Agent-Oriented Compute

The solution that felt most natural, and the one I've started calling Agent-Oriented Compute.

The idea is simple: the agent itself lives in a lightweight, cheap sandbox. It does its thinking and planning there. But the moment it needs to run a serious experiment—training a model, running a simulation, processing data—it doesn't do it locally. Instead, it packages the job and dispatches it to a serverless compute platform with minimal code change.

This is what I call Agent-Oriented Compute: compute infrastructure designed around the natural workflow of AI agents, not legacy assumptions about how jobs should run.

Why This Matters

I think we're at this weird inflection point. We're building increasingly capable AI agents, but we're forcing them to use compute infrastructure designed for humans submitting computational jobs. (Another counter-example is to let AI agent to control the browser as humans do.)

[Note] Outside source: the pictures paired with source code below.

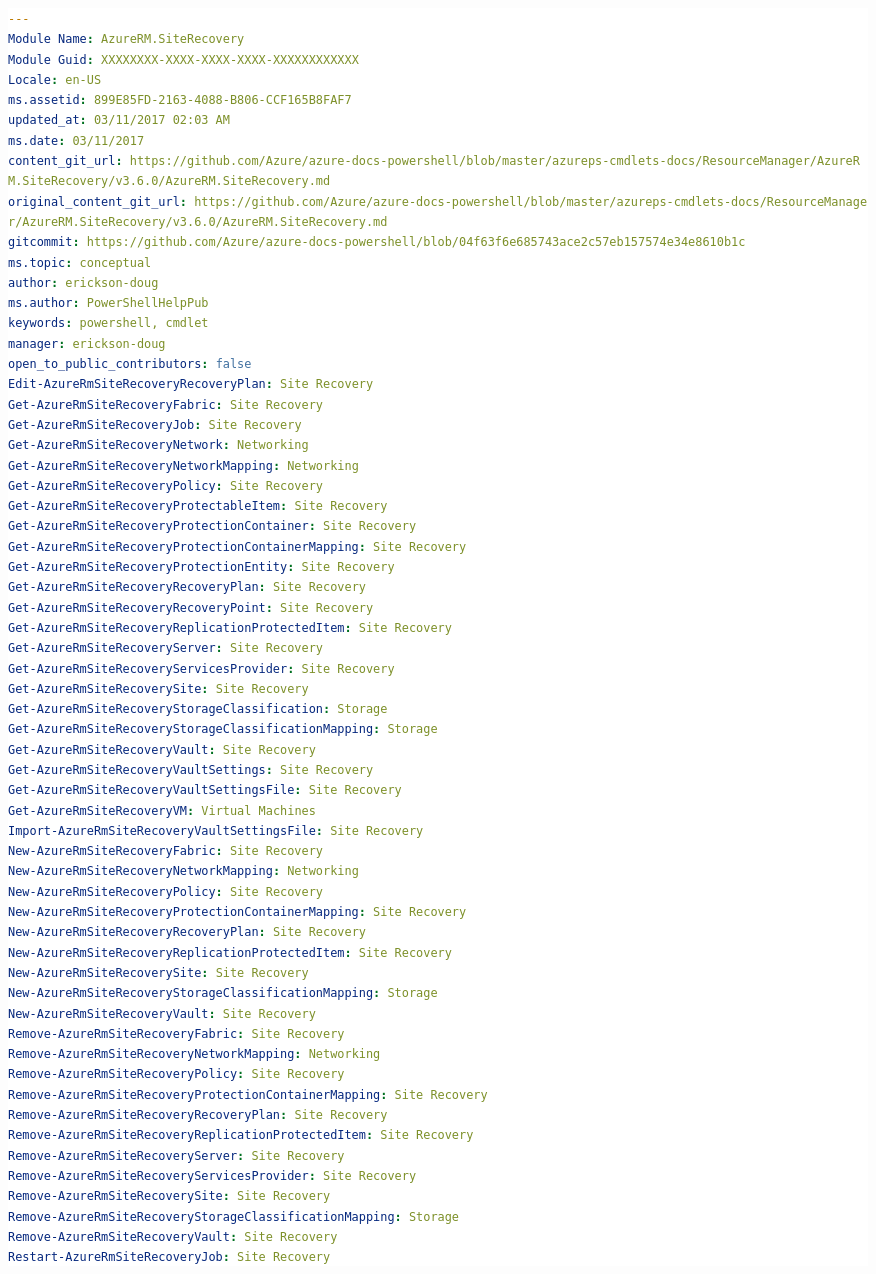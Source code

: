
 ```yaml
---
Module Name: AzureRM.SiteRecovery
Module Guid: XXXXXXXX-XXXX-XXXX-XXXX-XXXXXXXXXXXX
Locale: en-US
ms.assetid: 899E85FD-2163-4088-B806-CCF165B8FAF7
updated_at: 03/11/2017 02:03 AM
ms.date: 03/11/2017
content_git_url: https://github.com/Azure/azure-docs-powershell/blob/master/azureps-cmdlets-docs/ResourceManager/AzureRM.SiteRecovery/v3.6.0/AzureRM.SiteRecovery.md
original_content_git_url: https://github.com/Azure/azure-docs-powershell/blob/master/azureps-cmdlets-docs/ResourceManager/AzureRM.SiteRecovery/v3.6.0/AzureRM.SiteRecovery.md
gitcommit: https://github.com/Azure/azure-docs-powershell/blob/04f63f6e685743ace2c57eb157574e34e8610b1c
ms.topic: conceptual
author: erickson-doug
ms.author: PowerShellHelpPub
keywords: powershell, cmdlet
manager: erickson-doug
open_to_public_contributors: false
Edit-AzureRmSiteRecoveryRecoveryPlan: Site Recovery
Get-AzureRmSiteRecoveryFabric: Site Recovery
Get-AzureRmSiteRecoveryJob: Site Recovery
Get-AzureRmSiteRecoveryNetwork: Networking
Get-AzureRmSiteRecoveryNetworkMapping: Networking
Get-AzureRmSiteRecoveryPolicy: Site Recovery
Get-AzureRmSiteRecoveryProtectableItem: Site Recovery
Get-AzureRmSiteRecoveryProtectionContainer: Site Recovery
Get-AzureRmSiteRecoveryProtectionContainerMapping: Site Recovery
Get-AzureRmSiteRecoveryProtectionEntity: Site Recovery
Get-AzureRmSiteRecoveryRecoveryPlan: Site Recovery
Get-AzureRmSiteRecoveryRecoveryPoint: Site Recovery
Get-AzureRmSiteRecoveryReplicationProtectedItem: Site Recovery
Get-AzureRmSiteRecoveryServer: Site Recovery
Get-AzureRmSiteRecoveryServicesProvider: Site Recovery
Get-AzureRmSiteRecoverySite: Site Recovery
Get-AzureRmSiteRecoveryStorageClassification: Storage
Get-AzureRmSiteRecoveryStorageClassificationMapping: Storage
Get-AzureRmSiteRecoveryVault: Site Recovery
Get-AzureRmSiteRecoveryVaultSettings: Site Recovery
Get-AzureRmSiteRecoveryVaultSettingsFile: Site Recovery
Get-AzureRmSiteRecoveryVM: Virtual Machines
Import-AzureRmSiteRecoveryVaultSettingsFile: Site Recovery
New-AzureRmSiteRecoveryFabric: Site Recovery
New-AzureRmSiteRecoveryNetworkMapping: Networking
New-AzureRmSiteRecoveryPolicy: Site Recovery
New-AzureRmSiteRecoveryProtectionContainerMapping: Site Recovery
New-AzureRmSiteRecoveryRecoveryPlan: Site Recovery
New-AzureRmSiteRecoveryReplicationProtectedItem: Site Recovery
New-AzureRmSiteRecoverySite: Site Recovery
New-AzureRmSiteRecoveryStorageClassificationMapping: Storage
New-AzureRmSiteRecoveryVault: Site Recovery
Remove-AzureRmSiteRecoveryFabric: Site Recovery
Remove-AzureRmSiteRecoveryNetworkMapping: Networking
Remove-AzureRmSiteRecoveryPolicy: Site Recovery
Remove-AzureRmSiteRecoveryProtectionContainerMapping: Site Recovery
Remove-AzureRmSiteRecoveryRecoveryPlan: Site Recovery
Remove-AzureRmSiteRecoveryReplicationProtectedItem: Site Recovery
Remove-AzureRmSiteRecoveryServer: Site Recovery
Remove-AzureRmSiteRecoveryServicesProvider: Site Recovery
Remove-AzureRmSiteRecoverySite: Site Recovery
Remove-AzureRmSiteRecoveryStorageClassificationMapping: Storage
Remove-AzureRmSiteRecoveryVault: Site Recovery
Restart-AzureRmSiteRecoveryJob: Site Recovery
```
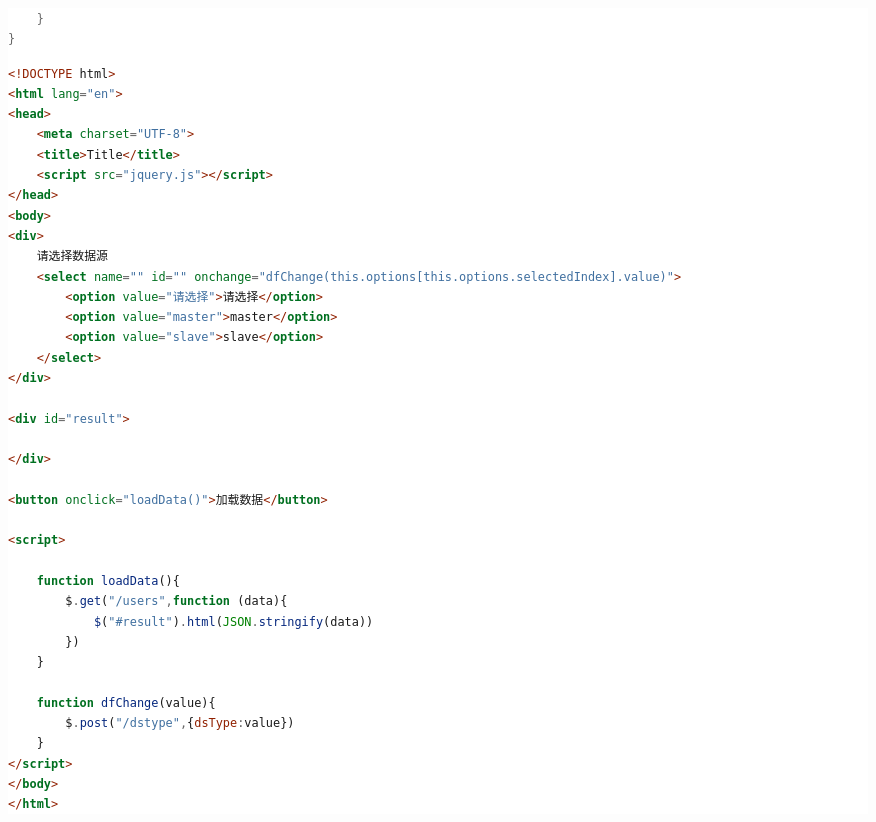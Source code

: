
 ```java
    }
}

```





```html
<!DOCTYPE html>
<html lang="en">
<head>
    <meta charset="UTF-8">
    <title>Title</title>
    <script src="jquery.js"></script>
</head>
<body>
<div>
    请选择数据源
    <select name="" id="" onchange="dfChange(this.options[this.options.selectedIndex].value)">
        <option value="请选择">请选择</option>
        <option value="master">master</option>
        <option value="slave">slave</option>
    </select>
</div>

<div id="result">

</div>

<button onclick="loadData()">加载数据</button>

<script>

    function loadData(){
        $.get("/users",function (data){
            $("#result").html(JSON.stringify(data))
        })
    }

    function dfChange(value){
        $.post("/dstype",{dsType:value})
    }
</script>
</body>
</html>
```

Agent-oriented compute isn't just about efficiency (though that's huge). It's about unlocking what agents can actually do. Faster iteration. Parallel exploration. Dynamic resource scaling. The stuff that turns "this agent is impressive" into "this agent just did six months of research in a weekend."

Is my solution perfect? Probably not. Am I being critical enough of my own idea? Maybe not. But I know this: the moment I switched to Modal, my agent went from frustrating to actually useful. Maybe Modal is not designed for my niche use case from the beginning, but it's interesting to see it enables our agents to do the ambitious things we keep promising they'll do.